# IBM Thinkpad A31 Network Controller



## shadowman77 (Aug 13, 2007)

Hi all,

I have an IBM Thinkpad A31 that crashed on me. I had to re-install windows XP. When I did so, My Laptop will not recognize a few things. One of these things is the Network Controller Drivers. It just has a yellow question mark next to it in the devise manager. I think I cant connect to the internet do to this as I have a built in Wireless 802.11b card inside. Where do I get the drivers? Will this allow me to get on the net again?How do I fix this?????????????? Any help would be wonderful!!!!! 

Also I need to thedrivers for the video controller (VGA compatible). Same issue. I cant do a driver updat on either of these things in the device manager. It cant find them on the web as well. Any help?

Thanks all,
Jason


----------



## BCCOMP (Jul 9, 2007)

Hi,
You can find the drivers at this link:
http://www-307.ibm.com/pc/support/s...s/browseByProductLandingPage.vm&validate=true
If you input all the info you may narrow down your search. I am not sure of the model type.
Hope this helps.
Thanks,
Bill


----------



## shadowman77 (Aug 13, 2007)

The model is 2652-Q5U

I cant find anything that says network controller. Everything I have tried has failed. Can anyone give me a lonk to the network controller drivers?

I am a bit dumb when it comes to this. Sorry


----------



## BCCOMP (Jul 9, 2007)

Hi,
Your network controller can be a wireless card and a LAN connection.
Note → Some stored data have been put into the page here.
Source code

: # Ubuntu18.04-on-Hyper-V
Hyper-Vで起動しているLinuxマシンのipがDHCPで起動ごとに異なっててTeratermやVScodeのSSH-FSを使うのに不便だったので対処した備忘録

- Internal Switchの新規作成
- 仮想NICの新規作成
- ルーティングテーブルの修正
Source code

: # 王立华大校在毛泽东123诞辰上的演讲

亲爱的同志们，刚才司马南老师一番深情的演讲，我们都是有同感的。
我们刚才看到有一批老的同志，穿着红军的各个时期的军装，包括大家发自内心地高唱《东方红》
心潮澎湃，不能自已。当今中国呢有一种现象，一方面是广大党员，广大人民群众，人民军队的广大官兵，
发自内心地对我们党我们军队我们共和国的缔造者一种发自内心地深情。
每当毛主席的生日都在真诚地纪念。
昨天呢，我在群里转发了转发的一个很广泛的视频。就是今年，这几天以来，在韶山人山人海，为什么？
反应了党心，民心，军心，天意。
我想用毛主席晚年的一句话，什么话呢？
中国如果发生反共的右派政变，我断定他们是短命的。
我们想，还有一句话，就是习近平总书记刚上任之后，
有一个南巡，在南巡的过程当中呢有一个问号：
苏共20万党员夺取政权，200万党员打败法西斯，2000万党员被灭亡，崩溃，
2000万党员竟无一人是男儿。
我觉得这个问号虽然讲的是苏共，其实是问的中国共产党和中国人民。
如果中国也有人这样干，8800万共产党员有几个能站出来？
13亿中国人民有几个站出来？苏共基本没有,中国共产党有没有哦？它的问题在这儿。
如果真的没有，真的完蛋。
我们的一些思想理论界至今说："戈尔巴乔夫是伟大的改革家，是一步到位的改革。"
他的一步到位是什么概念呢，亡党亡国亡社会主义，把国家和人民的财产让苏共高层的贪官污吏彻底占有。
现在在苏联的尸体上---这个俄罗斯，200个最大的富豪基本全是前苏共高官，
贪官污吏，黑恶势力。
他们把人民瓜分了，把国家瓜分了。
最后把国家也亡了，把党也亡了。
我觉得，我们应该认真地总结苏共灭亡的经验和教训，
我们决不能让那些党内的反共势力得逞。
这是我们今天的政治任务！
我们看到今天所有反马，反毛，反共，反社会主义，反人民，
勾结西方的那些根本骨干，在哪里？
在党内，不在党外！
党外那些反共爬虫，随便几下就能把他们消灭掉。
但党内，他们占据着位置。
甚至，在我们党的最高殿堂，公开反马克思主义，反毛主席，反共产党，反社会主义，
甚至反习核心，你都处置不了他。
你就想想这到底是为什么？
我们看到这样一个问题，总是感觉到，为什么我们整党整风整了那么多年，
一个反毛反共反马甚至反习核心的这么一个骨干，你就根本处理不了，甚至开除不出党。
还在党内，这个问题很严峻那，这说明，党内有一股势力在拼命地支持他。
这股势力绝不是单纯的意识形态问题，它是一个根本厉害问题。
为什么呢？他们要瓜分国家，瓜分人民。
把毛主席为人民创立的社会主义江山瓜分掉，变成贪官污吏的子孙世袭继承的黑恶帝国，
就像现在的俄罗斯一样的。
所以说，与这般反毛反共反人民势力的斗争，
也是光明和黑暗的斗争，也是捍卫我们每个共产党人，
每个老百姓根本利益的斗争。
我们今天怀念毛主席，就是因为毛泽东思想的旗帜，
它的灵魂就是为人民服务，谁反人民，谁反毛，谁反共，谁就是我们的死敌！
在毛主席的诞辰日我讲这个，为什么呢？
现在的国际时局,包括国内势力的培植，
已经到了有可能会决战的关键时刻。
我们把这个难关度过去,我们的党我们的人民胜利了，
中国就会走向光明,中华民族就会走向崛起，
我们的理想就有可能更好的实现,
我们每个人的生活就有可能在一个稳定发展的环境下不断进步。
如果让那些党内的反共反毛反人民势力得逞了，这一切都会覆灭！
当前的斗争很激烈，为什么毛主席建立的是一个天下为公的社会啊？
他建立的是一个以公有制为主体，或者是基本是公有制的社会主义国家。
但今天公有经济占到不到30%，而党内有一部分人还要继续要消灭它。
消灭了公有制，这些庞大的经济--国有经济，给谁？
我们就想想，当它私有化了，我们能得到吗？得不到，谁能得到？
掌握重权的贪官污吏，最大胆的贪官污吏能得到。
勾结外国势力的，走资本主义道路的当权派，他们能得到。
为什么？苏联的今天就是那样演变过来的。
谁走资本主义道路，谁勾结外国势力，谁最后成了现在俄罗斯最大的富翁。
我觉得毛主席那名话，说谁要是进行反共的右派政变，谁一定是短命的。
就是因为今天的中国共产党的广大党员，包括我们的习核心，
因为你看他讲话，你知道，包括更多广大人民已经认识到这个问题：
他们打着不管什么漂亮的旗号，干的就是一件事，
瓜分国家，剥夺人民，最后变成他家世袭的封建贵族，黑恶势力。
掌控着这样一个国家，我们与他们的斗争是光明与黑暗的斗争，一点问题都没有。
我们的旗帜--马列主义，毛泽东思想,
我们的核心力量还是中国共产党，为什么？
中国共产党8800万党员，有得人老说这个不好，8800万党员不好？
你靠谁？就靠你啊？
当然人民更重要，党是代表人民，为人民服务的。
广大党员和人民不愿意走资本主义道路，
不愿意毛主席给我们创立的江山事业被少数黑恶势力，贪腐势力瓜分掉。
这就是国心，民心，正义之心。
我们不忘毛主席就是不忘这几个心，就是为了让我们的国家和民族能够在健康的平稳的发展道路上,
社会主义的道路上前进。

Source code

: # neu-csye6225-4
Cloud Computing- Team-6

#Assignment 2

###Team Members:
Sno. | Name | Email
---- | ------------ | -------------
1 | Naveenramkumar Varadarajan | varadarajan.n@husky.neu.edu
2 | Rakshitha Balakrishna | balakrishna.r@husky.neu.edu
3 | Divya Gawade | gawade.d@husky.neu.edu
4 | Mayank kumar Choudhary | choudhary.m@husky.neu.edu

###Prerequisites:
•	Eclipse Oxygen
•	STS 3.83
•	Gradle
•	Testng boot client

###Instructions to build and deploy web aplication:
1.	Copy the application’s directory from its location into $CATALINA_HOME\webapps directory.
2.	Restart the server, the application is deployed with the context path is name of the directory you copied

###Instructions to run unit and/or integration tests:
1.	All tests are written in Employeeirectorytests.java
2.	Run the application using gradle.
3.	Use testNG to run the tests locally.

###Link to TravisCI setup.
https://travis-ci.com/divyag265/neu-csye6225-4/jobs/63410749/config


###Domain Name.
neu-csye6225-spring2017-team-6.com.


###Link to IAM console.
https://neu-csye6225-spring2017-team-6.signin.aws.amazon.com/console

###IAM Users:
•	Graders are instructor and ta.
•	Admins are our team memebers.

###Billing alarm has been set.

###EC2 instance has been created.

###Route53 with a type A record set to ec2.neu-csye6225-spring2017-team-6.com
You may have both, but since you are looking for the wireless card here is a link:
http://www-307.ibm.com/pc/support/site.wss/document.do?lndocid=MIGR-41929
install this driver. You may have to download on another PC and burn it to CD and install on you laptop. You may also have to download the Firmware first and install using the same method above.Do you have the driver CD that came with the Laptop?
Thanks,
Bill


----------